События, однако, явно развивались в другом направлении. Старец Иов дал ясно понять севским воеводам, что магнаты не примирятся со своей неудачей на сейме под Люблином. «На лета, — говорил он, имея в виду лето 1647 г., — де, от панства на короля будет великой рокош, и чаят, де, что на лето короля с королевства ссадят». В таком положении казачество не могло не видеть прямую угрозу своим интересам. Их положение в Речи Посполитой, и так весьма нелегкое, должно было еще больше ухудшиться после низложения доброго, готового помочь казакам монарха и сосредоточения всей власти в государстве в руках враждебных казакам магнатов-»ляхов». В таком взгляде на положение дел в стране следует видеть одну из причин того, почему казацкое восстание вспыхнуло именно в 1648 г.

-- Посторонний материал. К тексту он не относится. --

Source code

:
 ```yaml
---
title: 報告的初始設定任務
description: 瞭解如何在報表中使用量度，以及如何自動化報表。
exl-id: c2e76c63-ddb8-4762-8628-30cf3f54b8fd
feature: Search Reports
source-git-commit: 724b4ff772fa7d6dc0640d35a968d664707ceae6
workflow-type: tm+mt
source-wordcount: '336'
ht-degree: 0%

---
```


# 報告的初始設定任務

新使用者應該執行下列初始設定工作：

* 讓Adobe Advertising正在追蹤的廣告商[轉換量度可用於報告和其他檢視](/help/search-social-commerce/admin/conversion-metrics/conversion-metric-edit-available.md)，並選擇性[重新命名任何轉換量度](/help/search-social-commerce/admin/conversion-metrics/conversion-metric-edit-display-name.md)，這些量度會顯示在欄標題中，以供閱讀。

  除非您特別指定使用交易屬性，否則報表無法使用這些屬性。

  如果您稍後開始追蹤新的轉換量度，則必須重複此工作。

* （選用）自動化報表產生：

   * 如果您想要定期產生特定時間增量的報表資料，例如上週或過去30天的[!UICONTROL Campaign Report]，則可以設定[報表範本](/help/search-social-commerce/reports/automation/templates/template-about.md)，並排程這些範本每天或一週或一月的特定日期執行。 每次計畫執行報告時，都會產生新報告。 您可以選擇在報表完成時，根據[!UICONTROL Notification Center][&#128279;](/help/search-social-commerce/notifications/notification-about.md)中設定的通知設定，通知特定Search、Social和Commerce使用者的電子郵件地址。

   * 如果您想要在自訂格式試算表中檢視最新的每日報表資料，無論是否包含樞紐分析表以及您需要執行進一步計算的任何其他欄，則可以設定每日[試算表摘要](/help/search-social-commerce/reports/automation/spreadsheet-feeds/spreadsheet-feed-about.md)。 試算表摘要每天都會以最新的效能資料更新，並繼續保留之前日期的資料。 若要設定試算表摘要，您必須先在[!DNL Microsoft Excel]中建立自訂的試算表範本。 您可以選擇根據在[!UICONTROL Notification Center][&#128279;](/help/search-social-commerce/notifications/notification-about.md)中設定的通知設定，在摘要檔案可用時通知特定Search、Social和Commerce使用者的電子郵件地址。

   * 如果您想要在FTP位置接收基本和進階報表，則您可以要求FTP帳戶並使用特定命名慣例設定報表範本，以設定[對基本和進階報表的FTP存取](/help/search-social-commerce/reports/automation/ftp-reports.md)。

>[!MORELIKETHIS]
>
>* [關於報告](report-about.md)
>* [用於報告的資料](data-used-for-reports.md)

Неудивительно, что в этих условиях выступление Хмельницкого против установившихся в Речи Посполитой несправедливых порядков началось с похищения им хранившихся у одного из представителей казацкой старшины королевских «привилеев» и что это событие, как известно, получило отражение даже в украинских народных песнях [12. Ч. 2. С. 164].
Король Сигизмунд III Ваза (1566–1632). Король Польши и Великий князь Литвы, король Шведской империи (в 1592–1599 гг.)
По сообщениям полоняника Никиты Гридина, который бежал из Крыма и «был в Запорожском войске года с полтора», Хмельницкий «пришел в Запорожское войско с королевскими листами» в самом начале 1648 г. [10. Т. II. № 357. С. 231]. Что говорил Хмельницкий о «королевских листах» собравшимся за порогами казакам, позволяют судить собственные слова гетмана, рассказывавшего московскому гонцу Григорию Климову, что «послал, де, от себя король в Запороги грамоту к прежнему гетману, чтоб сами за веру христианскую греческого закона стояли, а он, де, король будет им на ляхов помощник, и тот, де, королевской лист от прежнево гетмана достался ему Хмельницкому» [6. Т. II. № 16. С. 41]. Возможно, к этим же рассказам Хмельницкого восходит и сообщение в одном из слухов лета 1648 г. о документе, «какову дал на себя запись король Владислав, что быть им черкасом вольным и давали /бы им?/ стацею» [6. Т. II. № 352. С. 227].